_WHAT THE TASK ASKS_
Each line from the one containing "- [Canonicalize config" through the last line of the entries below is to be transcribed exactly. Nothing else belongs in the reply.

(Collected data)
# # # #
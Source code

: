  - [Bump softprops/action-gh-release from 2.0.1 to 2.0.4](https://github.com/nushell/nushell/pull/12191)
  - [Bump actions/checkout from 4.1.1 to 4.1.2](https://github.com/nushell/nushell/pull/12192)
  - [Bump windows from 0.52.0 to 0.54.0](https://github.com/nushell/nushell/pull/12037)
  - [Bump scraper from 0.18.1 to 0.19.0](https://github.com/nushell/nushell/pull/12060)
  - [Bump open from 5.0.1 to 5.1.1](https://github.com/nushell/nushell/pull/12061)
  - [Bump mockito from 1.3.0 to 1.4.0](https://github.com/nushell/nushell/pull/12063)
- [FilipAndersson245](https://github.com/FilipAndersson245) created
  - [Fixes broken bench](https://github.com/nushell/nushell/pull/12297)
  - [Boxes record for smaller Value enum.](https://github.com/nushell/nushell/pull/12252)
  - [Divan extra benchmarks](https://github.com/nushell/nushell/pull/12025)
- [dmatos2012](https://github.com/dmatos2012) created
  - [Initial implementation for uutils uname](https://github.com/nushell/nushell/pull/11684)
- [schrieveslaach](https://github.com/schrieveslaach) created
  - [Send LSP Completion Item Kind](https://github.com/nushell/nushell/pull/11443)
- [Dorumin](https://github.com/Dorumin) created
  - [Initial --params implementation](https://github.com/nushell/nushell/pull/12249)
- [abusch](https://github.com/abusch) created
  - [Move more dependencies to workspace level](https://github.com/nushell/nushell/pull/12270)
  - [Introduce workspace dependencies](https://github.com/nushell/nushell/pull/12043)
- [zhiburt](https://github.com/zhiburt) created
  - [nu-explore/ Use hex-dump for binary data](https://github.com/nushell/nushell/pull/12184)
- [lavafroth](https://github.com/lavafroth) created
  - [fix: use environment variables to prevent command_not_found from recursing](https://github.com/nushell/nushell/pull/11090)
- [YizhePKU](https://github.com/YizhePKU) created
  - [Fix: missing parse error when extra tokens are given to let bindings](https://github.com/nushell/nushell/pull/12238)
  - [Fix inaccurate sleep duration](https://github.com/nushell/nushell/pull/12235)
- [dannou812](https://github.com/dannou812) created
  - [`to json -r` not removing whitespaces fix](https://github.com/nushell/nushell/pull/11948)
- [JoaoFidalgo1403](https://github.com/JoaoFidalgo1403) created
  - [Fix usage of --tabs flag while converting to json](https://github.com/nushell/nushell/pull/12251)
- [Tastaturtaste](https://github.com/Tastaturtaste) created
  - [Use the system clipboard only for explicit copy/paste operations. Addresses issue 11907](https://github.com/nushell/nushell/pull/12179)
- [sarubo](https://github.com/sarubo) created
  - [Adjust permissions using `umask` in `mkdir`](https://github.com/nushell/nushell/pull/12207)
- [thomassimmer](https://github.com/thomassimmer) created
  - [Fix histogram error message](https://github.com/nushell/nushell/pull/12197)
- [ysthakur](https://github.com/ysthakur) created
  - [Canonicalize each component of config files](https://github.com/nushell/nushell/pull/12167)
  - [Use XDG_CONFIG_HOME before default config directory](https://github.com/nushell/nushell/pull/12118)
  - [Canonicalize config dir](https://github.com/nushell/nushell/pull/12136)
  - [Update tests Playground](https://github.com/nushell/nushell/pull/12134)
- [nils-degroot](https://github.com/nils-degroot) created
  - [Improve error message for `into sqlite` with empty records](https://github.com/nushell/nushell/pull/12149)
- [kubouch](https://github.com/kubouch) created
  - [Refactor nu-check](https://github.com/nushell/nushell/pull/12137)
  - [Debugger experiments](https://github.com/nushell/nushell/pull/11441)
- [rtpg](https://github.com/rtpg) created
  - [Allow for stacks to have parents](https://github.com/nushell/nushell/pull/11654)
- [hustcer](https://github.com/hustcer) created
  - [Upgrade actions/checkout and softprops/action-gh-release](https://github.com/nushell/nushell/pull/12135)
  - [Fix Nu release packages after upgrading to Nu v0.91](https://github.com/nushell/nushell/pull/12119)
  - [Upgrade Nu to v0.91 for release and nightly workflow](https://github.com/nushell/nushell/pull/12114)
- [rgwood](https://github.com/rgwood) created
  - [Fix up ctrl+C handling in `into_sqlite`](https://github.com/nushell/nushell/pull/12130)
# # # #
_WRITTEN ANSWER_
  - [Canonicalize config dir](https://github.com/nushell/nushell/pull/12136)
  - [Update tests Playground](https://github.com/nushell/nushell/pull/12134)
- [nils-degroot](https://github.com/nils-degroot) created
  - [Improve error message for `into sqlite` with empty records](https://github.com/nushell/nushell/pull/12149)
- [kubouch](https://github.com/kubouch) created
  - [Refactor nu-check](https://github.com/nushell/nushell/pull/12137)
  - [Debugger experiments](https://github.com/nushell/nushell/pull/11441)
- [rtpg](https://github.com/rtpg) created
  - [Allow for stacks to have parents](https://github.com/nushell/nushell/pull/11654)
- [hustcer](https://github.com/hustcer) created
  - [Upgrade actions/checkout and softprops/action-gh-release](https://github.com/nushell/nushell/pull/12135)
  - [Fix Nu release packages after upgrading to Nu v0.91](https://github.com/nushell/nushell/pull/12119)
  - [Upgrade Nu to v0.91 for release and nightly workflow](https://github.com/nushell/nushell/pull/12114)
- [rgwood](https://github.com/rgwood) created
  - [Fix up ctrl+C handling in `into_sqlite`](https://github.com/nushell/nushell/pull/12130)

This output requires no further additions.